**Exercise details**
Show every line in the entries below where the word "close" appears.

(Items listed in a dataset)
☆ ☆ ☆ ☆
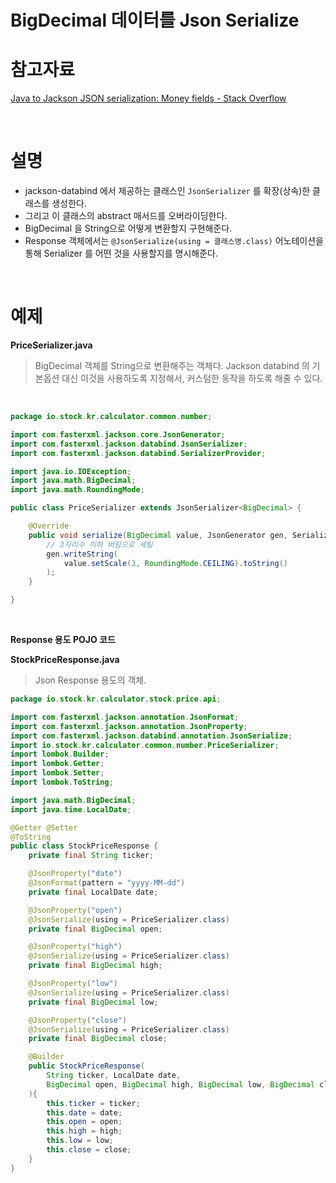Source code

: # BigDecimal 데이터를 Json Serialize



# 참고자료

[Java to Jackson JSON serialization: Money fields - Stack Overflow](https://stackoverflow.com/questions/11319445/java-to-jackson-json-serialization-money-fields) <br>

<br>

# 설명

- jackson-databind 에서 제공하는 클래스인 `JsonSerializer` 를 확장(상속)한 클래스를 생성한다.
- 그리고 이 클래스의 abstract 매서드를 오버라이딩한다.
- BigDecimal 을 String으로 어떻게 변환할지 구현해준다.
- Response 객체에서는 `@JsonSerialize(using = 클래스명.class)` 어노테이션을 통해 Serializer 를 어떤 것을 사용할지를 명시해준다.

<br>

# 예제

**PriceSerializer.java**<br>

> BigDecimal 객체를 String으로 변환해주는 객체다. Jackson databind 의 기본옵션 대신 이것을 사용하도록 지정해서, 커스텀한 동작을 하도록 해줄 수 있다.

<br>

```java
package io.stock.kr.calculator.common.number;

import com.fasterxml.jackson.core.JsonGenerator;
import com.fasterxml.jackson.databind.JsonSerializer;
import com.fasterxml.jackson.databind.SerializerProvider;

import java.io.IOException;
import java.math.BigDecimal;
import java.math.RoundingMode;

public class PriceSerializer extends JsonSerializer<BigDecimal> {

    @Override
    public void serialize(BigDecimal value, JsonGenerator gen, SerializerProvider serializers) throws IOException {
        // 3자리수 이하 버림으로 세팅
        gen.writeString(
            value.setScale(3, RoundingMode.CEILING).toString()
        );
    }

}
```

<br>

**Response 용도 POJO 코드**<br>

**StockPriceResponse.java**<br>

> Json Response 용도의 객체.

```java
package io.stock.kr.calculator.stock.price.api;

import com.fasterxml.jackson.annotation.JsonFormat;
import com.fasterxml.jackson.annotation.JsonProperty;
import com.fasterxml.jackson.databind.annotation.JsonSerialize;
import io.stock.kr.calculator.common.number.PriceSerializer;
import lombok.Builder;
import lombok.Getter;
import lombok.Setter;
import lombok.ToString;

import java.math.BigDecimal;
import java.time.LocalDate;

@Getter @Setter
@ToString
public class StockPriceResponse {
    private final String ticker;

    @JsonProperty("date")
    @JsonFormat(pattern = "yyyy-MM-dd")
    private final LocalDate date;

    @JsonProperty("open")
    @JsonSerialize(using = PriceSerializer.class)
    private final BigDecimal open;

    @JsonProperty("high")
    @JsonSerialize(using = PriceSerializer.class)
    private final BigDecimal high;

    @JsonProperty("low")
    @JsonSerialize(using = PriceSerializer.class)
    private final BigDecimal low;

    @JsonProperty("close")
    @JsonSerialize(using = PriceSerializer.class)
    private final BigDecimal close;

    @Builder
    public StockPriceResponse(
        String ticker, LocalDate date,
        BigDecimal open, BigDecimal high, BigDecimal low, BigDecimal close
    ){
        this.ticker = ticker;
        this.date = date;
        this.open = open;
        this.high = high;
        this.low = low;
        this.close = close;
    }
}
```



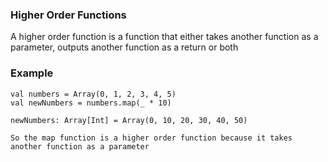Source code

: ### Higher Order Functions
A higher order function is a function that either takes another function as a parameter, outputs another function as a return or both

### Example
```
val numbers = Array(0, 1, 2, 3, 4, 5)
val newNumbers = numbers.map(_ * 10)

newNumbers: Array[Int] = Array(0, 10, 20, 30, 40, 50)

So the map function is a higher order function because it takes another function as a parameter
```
☆ ☆ ☆ ☆
**Problem solution**
    @JsonProperty("close")
    private final BigDecimal close;
        BigDecimal open, BigDecimal high, BigDecimal low, BigDecimal close
        this.close = close;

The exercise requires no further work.